U.S. impatientover inaction to free nurses

The United States has complained to Libya that resolving the eight-year-old case of five Bulgarian nurses and a Palestinian doctor accused of infecting about 400 children with HIV is taking much longer than what Tripoli had led Washington to believe.

The informal complaint, which was made during Deputy Secretary of State John D. Negroponte’s visit to Libya last week, was an expression of the Bush administration’s frustration that the issue has become an impediment to fully normalizing U.S.-Libya relations.

“It’s long past due for resolution,” Mr. Negroponte told reporters yesterday. “And the best I could do was to impress upon them the importance we attach to that question.”

Although U.S. officials have avoided confrontation with the Libyans over the medical personnel, whose release they have called for repeatedly, the State Department has put on hold plans to further improve relations with Libya after years of animosity.

“It’s taking much longer than they had previously told us to expect,” one senior U.S. official said, disclosing for the first time that the Libyans had given the U.S. an approximate, albeit vague, timeline.

The official declined to be more specific, saying only that the case should have been resolved by now.
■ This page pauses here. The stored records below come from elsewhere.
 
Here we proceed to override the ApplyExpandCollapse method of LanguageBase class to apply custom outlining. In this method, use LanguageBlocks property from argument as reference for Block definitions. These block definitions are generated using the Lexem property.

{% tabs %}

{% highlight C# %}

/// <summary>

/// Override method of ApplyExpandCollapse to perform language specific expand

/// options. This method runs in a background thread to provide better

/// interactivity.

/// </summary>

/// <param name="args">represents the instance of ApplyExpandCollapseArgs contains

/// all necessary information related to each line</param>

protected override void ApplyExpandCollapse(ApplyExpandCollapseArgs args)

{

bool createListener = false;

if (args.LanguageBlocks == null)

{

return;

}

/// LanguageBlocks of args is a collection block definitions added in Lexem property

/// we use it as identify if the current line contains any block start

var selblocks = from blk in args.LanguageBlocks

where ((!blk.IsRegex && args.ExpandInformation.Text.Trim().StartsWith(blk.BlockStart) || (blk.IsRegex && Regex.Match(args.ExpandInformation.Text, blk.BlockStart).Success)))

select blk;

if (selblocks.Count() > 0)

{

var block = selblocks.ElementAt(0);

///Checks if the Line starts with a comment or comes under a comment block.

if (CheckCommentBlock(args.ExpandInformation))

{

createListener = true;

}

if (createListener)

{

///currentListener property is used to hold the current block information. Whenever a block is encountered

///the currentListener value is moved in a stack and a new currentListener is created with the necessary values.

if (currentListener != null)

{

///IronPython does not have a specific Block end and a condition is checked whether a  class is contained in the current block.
He did say that no formal promise was made and that the timeline was based on judicial procedures, rather than political decisions.
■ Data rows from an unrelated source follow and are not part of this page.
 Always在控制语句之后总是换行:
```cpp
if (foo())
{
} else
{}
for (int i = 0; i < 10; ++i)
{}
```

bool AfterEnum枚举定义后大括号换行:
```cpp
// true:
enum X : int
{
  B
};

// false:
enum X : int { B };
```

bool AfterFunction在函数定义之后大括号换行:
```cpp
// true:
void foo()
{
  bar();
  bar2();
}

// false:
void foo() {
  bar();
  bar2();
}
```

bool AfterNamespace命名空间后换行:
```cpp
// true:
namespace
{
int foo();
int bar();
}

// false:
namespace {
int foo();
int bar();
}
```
A senior European diplomat said any reference to a time period that the Libyans might have set should be viewed with skepticism. But the senior U.S. official, while agreeing with the European diplomat, said the United States has a good reason to go back to Libya and demand a speedy resolution.

Several State Department officials said that in expectation of a release, Secretary of State Condoleezza Rice has more than once tentatively planned to visit Tripoli, but those plans were shelved each time because the case kept dragging on.
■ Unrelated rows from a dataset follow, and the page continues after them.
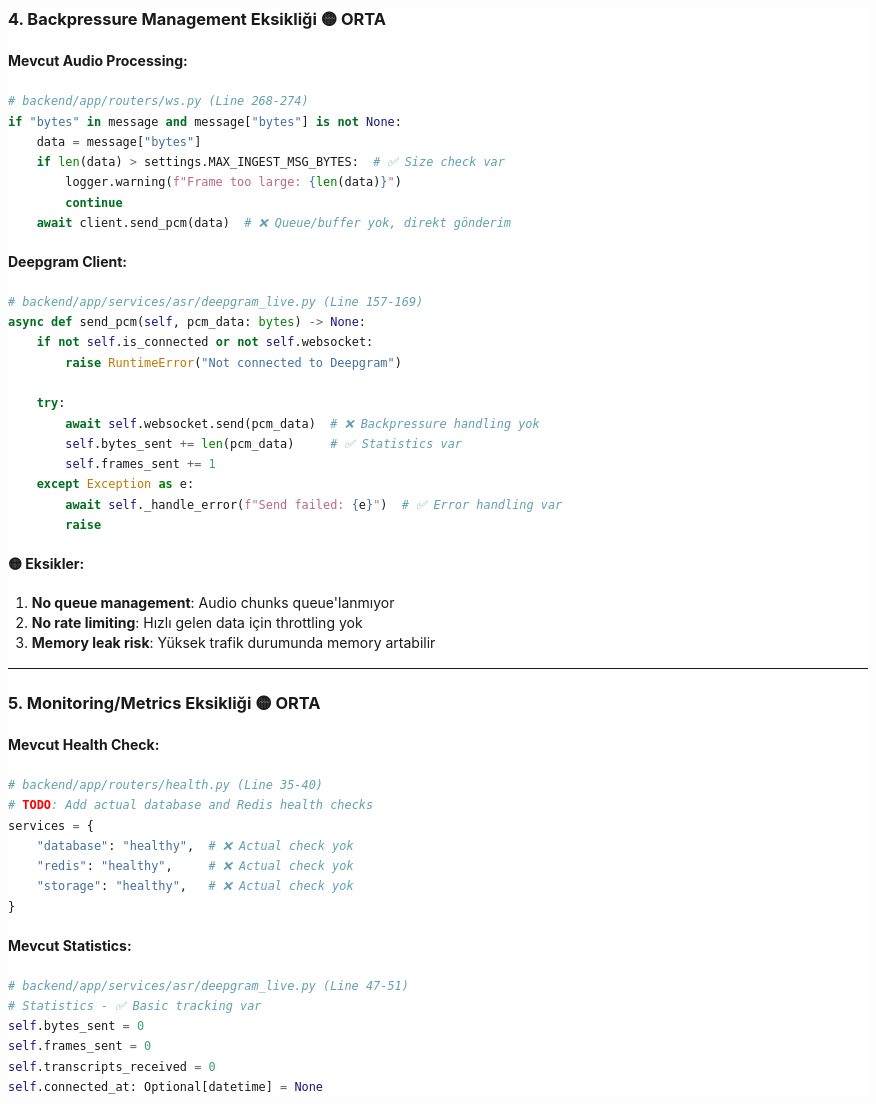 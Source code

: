 
### **4. Backpressure Management Eksikliği** 🟡 **ORTA**

#### **Mevcut Audio Processing:**
```python
# backend/app/routers/ws.py (Line 268-274)
if "bytes" in message and message["bytes"] is not None:
    data = message["bytes"]
    if len(data) > settings.MAX_INGEST_MSG_BYTES:  # ✅ Size check var
        logger.warning(f"Frame too large: {len(data)}")
        continue
    await client.send_pcm(data)  # ❌ Queue/buffer yok, direkt gönderim
```

#### **Deepgram Client:**
```python
# backend/app/services/asr/deepgram_live.py (Line 157-169)
async def send_pcm(self, pcm_data: bytes) -> None:
    if not self.is_connected or not self.websocket:
        raise RuntimeError("Not connected to Deepgram")
    
    try:
        await self.websocket.send(pcm_data)  # ❌ Backpressure handling yok
        self.bytes_sent += len(pcm_data)     # ✅ Statistics var
        self.frames_sent += 1
    except Exception as e:
        await self._handle_error(f"Send failed: {e}")  # ✅ Error handling var
        raise
```

#### **🟡 Eksikler:**
1. **No queue management**: Audio chunks queue'lanmıyor
2. **No rate limiting**: Hızlı gelen data için throttling yok
3. **Memory leak risk**: Yüksek trafik durumunda memory artabilir

---

### **5. Monitoring/Metrics Eksikliği** 🟡 **ORTA**

#### **Mevcut Health Check:**
```python
# backend/app/routers/health.py (Line 35-40)
# TODO: Add actual database and Redis health checks
services = {
    "database": "healthy",  # ❌ Actual check yok
    "redis": "healthy",     # ❌ Actual check yok
    "storage": "healthy",   # ❌ Actual check yok
}
```

#### **Mevcut Statistics:**
```python
# backend/app/services/asr/deepgram_live.py (Line 47-51)
# Statistics - ✅ Basic tracking var
self.bytes_sent = 0
self.frames_sent = 0
self.transcripts_received = 0
self.connected_at: Optional[datetime] = None
```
Last week, Libyan leader Moammar Gadhafi refused to meet with Mr. Negroponte, who held talks instead with Foreign Minister Abd al-Rahman Shalgham.

Analysts said Col. Gadhafi was sending a signal that he would only receive Miss Rice.

In late 2003, after more than two decades marked by Libyan terrorist acts against American and other Western interests, Libya denounced terrorism and agreed to scrap its missile and weapons of mass destruction programs.

It has also paid some compensation to families of those killed in the 1988 bombing of Pan Am Flight 103 over Lockerbie, Scotland.

Last year, the United States took Libya off its black list of state sponsors of terrorism and reopened its embassy in Tripoli. However, the mission is headed by a charge d’affaires, and the appointment of an ambassador would be considered full normalization of relations.

The nurses and Dr. Ashraf Ahmad Juma, who worked in a hospital in the northern city of Benghazi, have been in jail since 1999. They insist they are innocent, and some of the world’s leading experts, including a member of the team that discovered the AIDS virus, have said the infections were caused by poor hygiene in the hospital and started before the Bulgarians’ arrival.

The nurses and doctor were sentenced to death by a firing squad in 2004 and are appealing the penalty. They are also being sued for slander by police officers whom the nurses accused of torturing them to secure confessions.